Furthermore, in the early essay which we have just noted he rather ostentatiously proclaims his practice in writing accounts of his tours. He says, “I cannot describe a thing that is before me at the moment, or that has been before me only a little while before; I must allow my recollections to get thoroughly strained free from all chaff till nothing be except the pure gold.” Apart from the surprising alchemy of the declaration, this disability is wholly to his credit; but Stevenson found, of course, that when he planned to record a journey of some duration, in a form more or less chronological, he must preserve a sense of fabric in his book by keeping a daily diary of experiences. That is why, in his earliest book of travel, An Inland Voyage, he mentions “writing-up” his diary at the end of each day; and it explains also the frequent references in later books to such an evening occupation. As Stevenson admitted in Cockermouth and Keswick, the process of incubation might in the long run be unreasonably prolonged; and perhaps it is true that experience taught him very early that in the professional writer thrift is a virtue.

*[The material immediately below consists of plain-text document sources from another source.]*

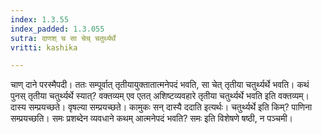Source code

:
 ```yaml
---
index: 1.3.55
index_padded: 1.3.055
sutra: दाणश् च सा चेच् चतुर्थ्यर्थे
vritti: kashika

---
```

चाण् दाने परस्मैपदी। ततः सम्पूर्वात् तृतीयायुक्तातात्मनेपदं भवति, सा चेत् तृतीया चतुर्थ्यर्थे भवति। कथं पुनस् तृतीया चतुर्थ्यर्थे स्यात्? वक्तव्यम् एव एतत् अशिष्टव्यवहारे तृतीया चतुर्थ्यर्थे भवति इति वक्तव्यम्। दास्य सम्प्रयच्छते। वृषल्या सम्प्रयच्छते। कामुकः सन् दास्यै ददाति इत्यर्थः। चतुर्थ्यर्थे इति किम्? पाणिना सम्प्रयच्छति। समः प्रशब्देन व्यवधाने कथम् आत्मनेपदं भवति? समः इति विशेषणे षष्ठी, न पञ्चमी।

It was, if so, a lesson that he never forgot.
Although the fragment on Keswick to which I have referred is clearly a juvenile piece of work, it is highly entertaining as a small piece of autobiography. On its own account the essay is rather pragmatical and anecdotal, after the manner of an afternoon sermon, and it gives as yet small evidence that the writer has any highly developed sense of accurate and significant observation. But to the reader who cares to go below its superficial interest, there is other material. Not without value are the boyish allusions to his pipe, to his whisky-and-soda, and to his importance in the smoking-room of the hotel. These are all typical, and interesting. What, however, is clear on the question of mere literary talent, is Stevenson’s ability to spin something out of himself. He must be talking; and, if he has nothing of much moment to say, there must follow some apt reflection, or a “tale of an old Scots minister.”
Would that the ability, a very dangerous ability, had been shed as soon as were some of Stevenson’s juvenile theories about the art of writing! This particular ability remains very noticeably in his first full-size travel-book, An Inland Voyage, along with another trait—his abnormal consciousness of his own appearance in the eyes of other people. Stevenson was always interested in that aspect of his personality: he could not forget for a moment that his costume, his face, his manner, all carried some impression to the beholder. It was a part of his nature that he should see children upon the river bank, not merely as children, but as an audience, a congregation of speculating souls busy wondering about him, likening him among themselves to some particular figure, interested in him. Nobody, I think, had ever failed to be interested in him.